◆ **Exercise instructions**: Pictures aside, repeat the whole listing word for word.

____

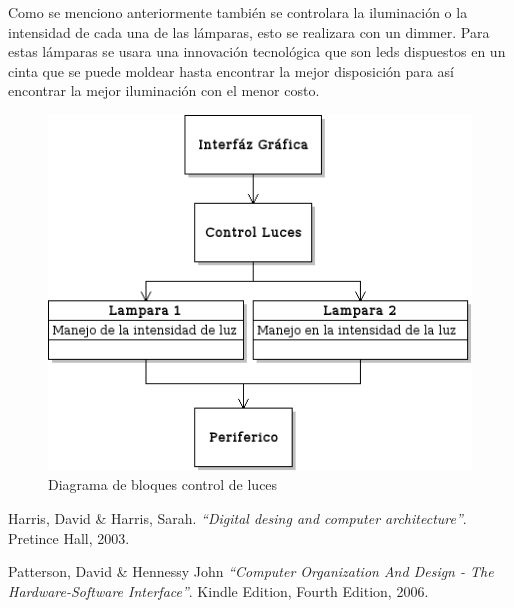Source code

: \documentclass[twocolumn]{IEEEtran}
\begin{document}
Como se menciono anteriormente también se controlara la iluminación o la intensidad de cada una de las lámparas, esto se realizara con un dimmer. Para estas lámparas se usara una innovación tecnológica que son leds dispuestos en un cinta que se puede moldear hasta encontrar la mejor disposición para así encontrar la mejor iluminación con el menor costo. 
\begin{figure}[H]
	\centering
		\includegraphics[scale=0.6]{dia3.png}
	\caption{Diagrama de bloques control de luces}
	\label{fig5}
\end{figure}



\begin{thebibliography}{99}
 Harris, David \& Harris, Sarah.
{\em "`Digital desing and computer architecture"'}.
Pretince Hall, 2003.

 Patterson, David \& Hennessy John
{\em "`Computer Organization And Design - The Hardware-Software Interface"'}.
Kindle Edition, Fourth Edition, 2006.

\end{thebibliography}
\end{document}
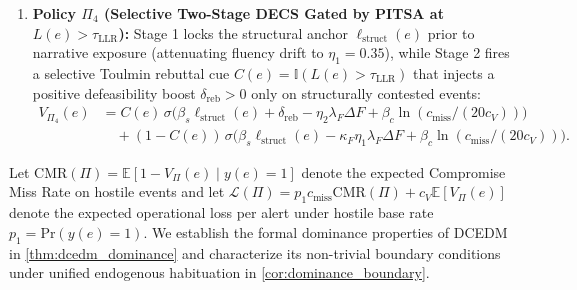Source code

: \documentclass[11pt,a4paper]{article}
\begin{document}
\begin{enumerate}
  \item \textbf{Policy $\Pi_4$ (Selective Two-Stage DECS Gated by PITSA at $L(e) > \tau_{\text{LLR}}$):} Stage 1 locks the structural anchor $\ell_{\text{struct}}(e)$ prior to narrative exposure (attenuating fluency drift to $\eta_1 = 0.35$), while Stage 2 fires a selective Toulmin rebuttal cue $C(e) = \mathbb{I}(L(e) > \tau_{\text{LLR}})$ that injects a positive defeasibility boost $\delta_{\text{reb}} > 0$ only on structurally contested events:
  \begin{equation}
  \label{eq:pi4}
  \begin{aligned}
  V_{\Pi_4}(e) &= C(e)\,\sigma\bigl(\beta_s \ell_{\text{struct}}(e) + \delta_{\text{reb}} - \eta_2 \lambda_F \Delta F + \beta_c \ln(c_{\text{miss}} / (20 c_V))\bigr) \\
  &\quad + (1 - C(e))\,\sigma\bigl(\beta_s \ell_{\text{struct}}(e) - \kappa_F \eta_1 \lambda_F \Delta F + \beta_c \ln(c_{\text{miss}} / (20 c_V))\bigr).
  \end{aligned}
  \end{equation}
\end{enumerate}

Let $\text{CMR}(\Pi) = \mathbb{E}[1 - V_{\Pi}(e) \mid y(e) = 1]$ denote the expected Compromise Miss Rate on hostile events and let $\mathcal{L}(\Pi) = p_1 c_{\text{miss}} \text{CMR}(\Pi) + c_V \mathbb{E}[V_{\Pi}(e)]$ denote the expected operational loss per alert under hostile base rate $p_1 = \text{Pr}(y(e) = 1)$. We establish the formal dominance properties of DCEDM in \cref{thm:dcedm_dominance} and characterize its non-trivial boundary conditions under unified endogenous habituation in \cref{cor:dominance_boundary}.
\end{document}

____

◆ **Output below**:
Source code

: \documentclass[twocolumn]{IEEEtran}
\begin{document}
Como se menciono anteriormente también se controlara la iluminación o la intensidad de cada una de las lámparas, esto se realizara con un dimmer. Para estas lámparas se usara una innovación tecnológica que son leds dispuestos en un cinta que se puede moldear hasta encontrar la mejor disposición para así encontrar la mejor iluminación con el menor costo. 
\begin{figure}[H]
	\centering
		\includegraphics[scale=0.6]{dia3.png}
	\caption{Diagrama de bloques control de luces}
	\label{fig5}
\end{figure}



\begin{thebibliography}{99}
 Harris, David \& Harris, Sarah.
{\em "`Digital desing and computer architecture"'}.
Pretince Hall, 2003.

 Patterson, David \& Hennessy John
{\em "`Computer Organization And Design - The Hardware-Software Interface"'}.
Kindle Edition, Fourth Edition, 2006.

\end{thebibliography}
\end{document}
Source code

: \documentclass[11pt,a4paper]{article}
\begin{document}
\begin{enumerate}
  \item \textbf{Policy $\Pi_4$ (Selective Two-Stage DECS Gated by PITSA at $L(e) > \tau_{\text{LLR}}$):} Stage 1 locks the structural anchor $\ell_{\text{struct}}(e)$ prior to narrative exposure (attenuating fluency drift to $\eta_1 = 0.35$), while Stage 2 fires a selective Toulmin rebuttal cue $C(e) = \mathbb{I}(L(e) > \tau_{\text{LLR}})$ that injects a positive defeasibility boost $\delta_{\text{reb}} > 0$ only on structurally contested events:
  \begin{equation}
  \label{eq:pi4}
  \begin{aligned}
  V_{\Pi_4}(e) &= C(e)\,\sigma\bigl(\beta_s \ell_{\text{struct}}(e) + \delta_{\text{reb}} - \eta_2 \lambda_F \Delta F + \beta_c \ln(c_{\text{miss}} / (20 c_V))\bigr) \\
  &\quad + (1 - C(e))\,\sigma\bigl(\beta_s \ell_{\text{struct}}(e) - \kappa_F \eta_1 \lambda_F \Delta F + \beta_c \ln(c_{\text{miss}} / (20 c_V))\bigr).
  \end{aligned}
  \end{equation}
\end{enumerate}

Let $\text{CMR}(\Pi) = \mathbb{E}[1 - V_{\Pi}(e) \mid y(e) = 1]$ denote the expected Compromise Miss Rate on hostile events and let $\mathcal{L}(\Pi) = p_1 c_{\text{miss}} \text{CMR}(\Pi) + c_V \mathbb{E}[V_{\Pi}(e)]$ denote the expected operational loss per alert under hostile base rate $p_1 = \text{Pr}(y(e) = 1)$. We establish the formal dominance properties of DCEDM in \cref{thm:dcedm_dominance} and characterize its non-trivial boundary conditions under unified endogenous habituation in \cref{cor:dominance_boundary}.
\end{document}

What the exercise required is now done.